Ned nodded without speaking. Silently he let her get his candle, and followed her up the stairs to the room concerning which the card was displayed in the window below. She turned down the bedclothes, then held out her hand.
"Good-night or good-morning, whichever it is!" she said, smiling at him. "You can sleep as long as you like Sunday morning, you know. If you want anything knock the wall there."
"Good-night, Nellie!" he answered, slowly, holding her fingers in his. Then, before she could stop him, he lifted her hand to his lips. She did not snatch it away but looked him straight in the eyes, without speaking; then went out, shutting the door softly behind her. She understood him partly; not altogether, then.
Left alone in the scantily-furnished room, Ned undressed, blew out the candle and went to bed. But until he fell asleep, and in his dreams afterwards, he still saw Nellie bending down over a purpled, sin-stained face, and heard her sweet voice whisper tremblingly:
"This is Socialism!"
CHAPTER X.
WHERE THE EVIL REALLY LIES.
Geisner was betimes at his appointment in the Domain. It was still the dinner hour, and though it was Sunday there were few to be seen on the grass or along the paths. So Ned saw him afar off, pacing up and down before the Art Gallery like a sentinel, an ordinary looking man to a casual passer-by, one whom you might pass a hundred times on the street and not notice particularly, even though he was ugly.

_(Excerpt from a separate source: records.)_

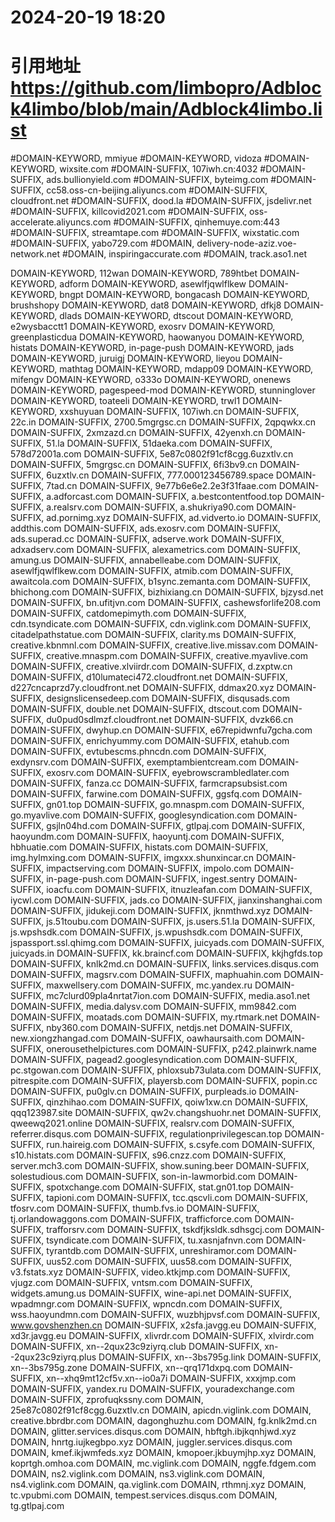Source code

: # 2024-20-19 18:20
# 引用地址 https://github.com/limbopro/Adblock4limbo/blob/main/Adblock4limbo.list

#DOMAIN-KEYWORD, mmiyue
#DOMAIN-KEYWORD, vidoza
#DOMAIN-KEYWORD, wixsite.com
#DOMAIN-SUFFIX, 107iwh.cn:4032
#DOMAIN-SUFFIX, ads.bullionyield.com
#DOMAIN-SUFFIX, byteimg.com
#DOMAIN-SUFFIX, cc58.oss-cn-beijing.aliyuncs.com
#DOMAIN-SUFFIX, cloudfront.net
#DOMAIN-SUFFIX, dood.la
#DOMAIN-SUFFIX, jsdelivr.net
#DOMAIN-SUFFIX, killcovid2021.com
#DOMAIN-SUFFIX, oss-accelerate.aliyuncs.com
#DOMAIN-SUFFIX, qinhemuye.com:443
#DOMAIN-SUFFIX, streamtape.com
#DOMAIN-SUFFIX, wixstatic.com
#DOMAIN-SUFFIX, yabo729.com
#DOMAIN, delivery-node-aziz.voe-network.net
#DOMAIN, inspiringaccurate.com
#DOMAIN, track.aso1.net

DOMAIN-KEYWORD, 112wan
DOMAIN-KEYWORD, 789htbet
DOMAIN-KEYWORD, adform
DOMAIN-KEYWORD, asewlfjqwlflkew
DOMAIN-KEYWORD, bngpt
DOMAIN-KEYWORD, bongacash
DOMAIN-KEYWORD, brushshopy
DOMAIN-KEYWORD, dat8
DOMAIN-KEYWORD, dfkj8
DOMAIN-KEYWORD, dlads
DOMAIN-KEYWORD, dtscout
DOMAIN-KEYWORD, e2wysbacctt1
DOMAIN-KEYWORD, exosrv
DOMAIN-KEYWORD, greenplasticdua
DOMAIN-KEYWORD, haowanyou
DOMAIN-KEYWORD, histats
DOMAIN-KEYWORD, in-page-push
DOMAIN-KEYWORD, jads
DOMAIN-KEYWORD, juruigj
DOMAIN-KEYWORD, lieyou
DOMAIN-KEYWORD, mathtag
DOMAIN-KEYWORD, mdapp09
DOMAIN-KEYWORD, mifengv
DOMAIN-KEYWORD, o333o
DOMAIN-KEYWORD, onenews
DOMAIN-KEYWORD, pagespeed-mod
DOMAIN-KEYWORD, stunninglover
DOMAIN-KEYWORD, toateeli
DOMAIN-KEYWORD, trwl1
DOMAIN-KEYWORD, xxshuyuan
DOMAIN-SUFFIX, 107iwh.cn
DOMAIN-SUFFIX, 22c.in
DOMAIN-SUFFIX, 2700.5mgrgsc.cn
DOMAIN-SUFFIX, 2qpqwkx.cn
DOMAIN-SUFFIX, 2xmzazd.cn
DOMAIN-SUFFIX, 42yenxh.cn
DOMAIN-SUFFIX, 51.la
DOMAIN-SUFFIX, 51daeka.com
DOMAIN-SUFFIX, 578d72001a.com
DOMAIN-SUFFIX, 5e87c0802f91cf8cgg.6uzxtlv.cn
DOMAIN-SUFFIX, 5mgrgsc.cn
DOMAIN-SUFFIX, 6fi3bv9.cn
DOMAIN-SUFFIX, 6uzxtlv.cn
DOMAIN-SUFFIX, 777.000123456789.space
DOMAIN-SUFFIX, 7tad.cn
DOMAIN-SUFFIX, 9e77b6e6e2.2e3f31faae.com
DOMAIN-SUFFIX, a.adforcast.com
DOMAIN-SUFFIX, a.bestcontentfood.top
DOMAIN-SUFFIX, a.realsrv.com
DOMAIN-SUFFIX, a.shukriya90.com
DOMAIN-SUFFIX, ad.pornimg.xyz
DOMAIN-SUFFIX, ad.vidverto.io
DOMAIN-SUFFIX, addthis.com
DOMAIN-SUFFIX, ads.exosrv.com
DOMAIN-SUFFIX, ads.superad.cc
DOMAIN-SUFFIX, adserve.work
DOMAIN-SUFFIX, adxadserv.com
DOMAIN-SUFFIX, alexametrics.com
DOMAIN-SUFFIX, amung.us
DOMAIN-SUFFIX, annabelleabe.com
DOMAIN-SUFFIX, asewlfjqwlflkew.com
DOMAIN-SUFFIX, atmib.com
DOMAIN-SUFFIX, awaitcola.com
DOMAIN-SUFFIX, b1sync.zemanta.com
DOMAIN-SUFFIX, bhichong.com
DOMAIN-SUFFIX, bizhixiang.cn
DOMAIN-SUFFIX, bjzysd.net
DOMAIN-SUFFIX, bn.ufitjvn.com
DOMAIN-SUFFIX, cashewsforlife208.com
DOMAIN-SUFFIX, catdomepimyth.com
DOMAIN-SUFFIX, cdn.tsyndicate.com
DOMAIN-SUFFIX, cdn.viglink.com
DOMAIN-SUFFIX, citadelpathstatue.com
DOMAIN-SUFFIX, clarity.ms
DOMAIN-SUFFIX, creative.kbnmnl.com
DOMAIN-SUFFIX, creative.live.missav.com
DOMAIN-SUFFIX, creative.mnaspm.com
DOMAIN-SUFFIX, creative.myavlive.com
DOMAIN-SUFFIX, creative.xlviirdr.com
DOMAIN-SUFFIX, d.zxptw.cn
DOMAIN-SUFFIX, d10lumateci472.cloudfront.net
DOMAIN-SUFFIX, d227cncaprzd7y.cloudfront.net
DOMAIN-SUFFIX, ddmax20.xyz
DOMAIN-SUFFIX, designslicensedeep.com
DOMAIN-SUFFIX, disqusads.com
DOMAIN-SUFFIX, double.net
DOMAIN-SUFFIX, dtscout.com
DOMAIN-SUFFIX, du0pud0sdlmzf.cloudfront.net
DOMAIN-SUFFIX, dvzk66.cn
DOMAIN-SUFFIX, dwyhup.cn
DOMAIN-SUFFIX, e67repidwnfu7gcha.com
DOMAIN-SUFFIX, enrichyummy.com
DOMAIN-SUFFIX, etahub.com
DOMAIN-SUFFIX, evtubescms.phncdn.com
DOMAIN-SUFFIX, exdynsrv.com
DOMAIN-SUFFIX, exemptambientcream.com
DOMAIN-SUFFIX, exosrv.com
DOMAIN-SUFFIX, eyebrowscrambledlater.com
DOMAIN-SUFFIX, fanza.cc
DOMAIN-SUFFIX, farmcrapsubsist.com
DOMAIN-SUFFIX, farwine.com
DOMAIN-SUFFIX, ggsfq.com
DOMAIN-SUFFIX, gn01.top
DOMAIN-SUFFIX, go.mnaspm.com
DOMAIN-SUFFIX, go.myavlive.com
DOMAIN-SUFFIX, googlesyndication.com
DOMAIN-SUFFIX, gsjln04hd.com
DOMAIN-SUFFIX, gtlpaj.com
DOMAIN-SUFFIX, haoyundm.com
DOMAIN-SUFFIX, haoyuntj.com
DOMAIN-SUFFIX, hbhuatie.com
DOMAIN-SUFFIX, histats.com
DOMAIN-SUFFIX, img.hylmxing.com
DOMAIN-SUFFIX, imgxxx.shunxincar.cn
DOMAIN-SUFFIX, impactserving.com
DOMAIN-SUFFIX, impolo.com
DOMAIN-SUFFIX, in-page-push.com
DOMAIN-SUFFIX, ingest.sentry
DOMAIN-SUFFIX, ioacfu.com
DOMAIN-SUFFIX, itnuzleafan.com
DOMAIN-SUFFIX, iycwl.com
DOMAIN-SUFFIX, jads.co
DOMAIN-SUFFIX, jianxinshanghai.com
DOMAIN-SUFFIX, jidukeji.com
DOMAIN-SUFFIX, jknmthwd.xyz
DOMAIN-SUFFIX, js.51toubu.com
DOMAIN-SUFFIX, js.users.51.la
DOMAIN-SUFFIX, js.wpshsdk.com
DOMAIN-SUFFIX, js.wpushsdk.com
DOMAIN-SUFFIX, jspassport.ssl.qhimg.com
DOMAIN-SUFFIX, juicyads.com
DOMAIN-SUFFIX, juicyads.in
DOMAIN-SUFFIX, kk.braincf.com
DOMAIN-SUFFIX, kkjhgfds.top
DOMAIN-SUFFIX, knlk2md.cn
DOMAIN-SUFFIX, links.services.disqus.com
DOMAIN-SUFFIX, magsrv.com
DOMAIN-SUFFIX, maphuahin.com
DOMAIN-SUFFIX, maxwellsery.com
DOMAIN-SUFFIX, mc.yandex.ru
DOMAIN-SUFFIX, mc7clurd09pla4nrtat7ion.com
DOMAIN-SUFFIX, media.aso1.net
DOMAIN-SUFFIX, media.dalysv.com
DOMAIN-SUFFIX, mm9842.com
DOMAIN-SUFFIX, moatads.com
DOMAIN-SUFFIX, my.rtmark.net
DOMAIN-SUFFIX, nby360.com
DOMAIN-SUFFIX, netdjs.net
DOMAIN-SUFFIX, new.xiongzhangad.com
DOMAIN-SUFFIX, oawhaursaith.com
DOMAIN-SUFFIX, onerousethelpictures.com
DOMAIN-SUFFIX, p242.plainwrk.name
DOMAIN-SUFFIX, pagead2.googlesyndication.com
DOMAIN-SUFFIX, pc.stgowan.com
DOMAIN-SUFFIX, phloxsub73ulata.com
DOMAIN-SUFFIX, pitrespite.com
DOMAIN-SUFFIX, playersb.com
DOMAIN-SUFFIX, popin.cc
DOMAIN-SUFFIX, pu0glv.cn
DOMAIN-SUFFIX, purpleads.io
DOMAIN-SUFFIX, qinzhihao.com
DOMAIN-SUFFIX, qoiw1xw.cn
DOMAIN-SUFFIX, qqq123987.site
DOMAIN-SUFFIX, qw2v.changshuohr.net
DOMAIN-SUFFIX, qweewq2021.online
DOMAIN-SUFFIX, realsrv.com
DOMAIN-SUFFIX, referrer.disqus.com
DOMAIN-SUFFIX, regulationprivilegescan.top
DOMAIN-SUFFIX, run.haireig.com
DOMAIN-SUFFIX, s.csyfe.com
DOMAIN-SUFFIX, s10.histats.com
DOMAIN-SUFFIX, s96.cnzz.com
DOMAIN-SUFFIX, server.mch3.com
DOMAIN-SUFFIX, show.suning.beer
DOMAIN-SUFFIX, solestudious.com
DOMAIN-SUFFIX, son-in-lawmorbid.com
DOMAIN-SUFFIX, spotxchange.com
DOMAIN-SUFFIX, stat.gn01.top
DOMAIN-SUFFIX, tapioni.com
DOMAIN-SUFFIX, tcc.qscvli.com
DOMAIN-SUFFIX, tfosrv.com
DOMAIN-SUFFIX, thumb.fvs.io
DOMAIN-SUFFIX, tj.orlandowaggons.com
DOMAIN-SUFFIX, trafficforce.com
DOMAIN-SUFFIX, trafforsrv.com
DOMAIN-SUFFIX, tskdfjksldk.sdhsgcj.com
DOMAIN-SUFFIX, tsyndicate.com
DOMAIN-SUFFIX, tu.xasnjafnvn.com
DOMAIN-SUFFIX, tyrantdb.com
DOMAIN-SUFFIX, unreshiramor.com
DOMAIN-SUFFIX, uus52.com
DOMAIN-SUFFIX, uus58.com
DOMAIN-SUFFIX, v3.fstats.xyz
DOMAIN-SUFFIX, video.ktkjmp.com
DOMAIN-SUFFIX, vjugz.com
DOMAIN-SUFFIX, vntsm.com
DOMAIN-SUFFIX, widgets.amung.us
DOMAIN-SUFFIX, wine-api.net
DOMAIN-SUFFIX, wpadmngr.com
DOMAIN-SUFFIX, wpncdn.com
DOMAIN-SUFFIX, wss.haoyundmn.com
DOMAIN-SUFFIX, wuzbhjpvsf.com
DOMAIN-SUFFIX, www.govshenzhen.cn
DOMAIN-SUFFIX, x2sfa.javgg.eu
DOMAIN-SUFFIX, xd3r.javgg.eu
DOMAIN-SUFFIX, xlivrdr.com
DOMAIN-SUFFIX, xlvirdr.com
DOMAIN-SUFFIX, xn--2qux23c9ziyrq.club
DOMAIN-SUFFIX, xn--2qux23c9ziyrq.plus
DOMAIN-SUFFIX, xn--3bs795g.link
DOMAIN-SUFFIX, xn--3bs795g.zone
DOMAIN-SUFFIX, xn--qrq171dxpq.com
DOMAIN-SUFFIX, xn--xhq9mt12cf5v.xn--io0a7i
DOMAIN-SUFFIX, xxxjmp.com
DOMAIN-SUFFIX, yandex.ru
DOMAIN-SUFFIX, youradexchange.com
DOMAIN-SUFFIX, zprofuqkssny.com
DOMAIN, 25e87c0802f91cf8cgg.6uzxtlv.cn
DOMAIN, apicdn.viglink.com
DOMAIN, creative.bbrdbr.com
DOMAIN, dagonghuzhu.com
DOMAIN, fg.knlk2md.cn
DOMAIN, glitter.services.disqus.com
DOMAIN, hbftgh.ibjkqnhjwd.xyz
DOMAIN, hnrtg.iujkegbpo.xyz
DOMAIN, juggler.services.disqus.com
DOMAIN, kmef.ikjwmfeds.xyz
DOMAIN, kmopoer.jkbuymjhp.xyz
DOMAIN, koprtgh.omhoa.com
DOMAIN, mc.viglink.com
DOMAIN, nggfe.fdgem.com
DOMAIN, ns2.viglink.com
DOMAIN, ns3.viglink.com
DOMAIN, ns4.viglink.com
DOMAIN, qa.viglink.com
DOMAIN, rthmnj.xyz
DOMAIN, tc.vpubmi.com
DOMAIN, tempest.services.disqus.com
DOMAIN, tg.gtlpaj.com
#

Perhaps because of it.
Neither of them cared to stroll about, they found. Accordingly they settled down at a shady patch on a grassy slope, the ground already dried from the night's rain by the fierce summer sunshine of the morning. Stretched out there, Geisner proceeded to roll a cigarette and Ned to chew a blade of grass.
Below them a family were picnicking quietly. Dinner was over; pieces of paper littered the ground by an open basket. The father lay on his side smoking, the mother was giving a nursing baby its dinner, one little child lay asleep under a tree and two or three wore were playing near at hand.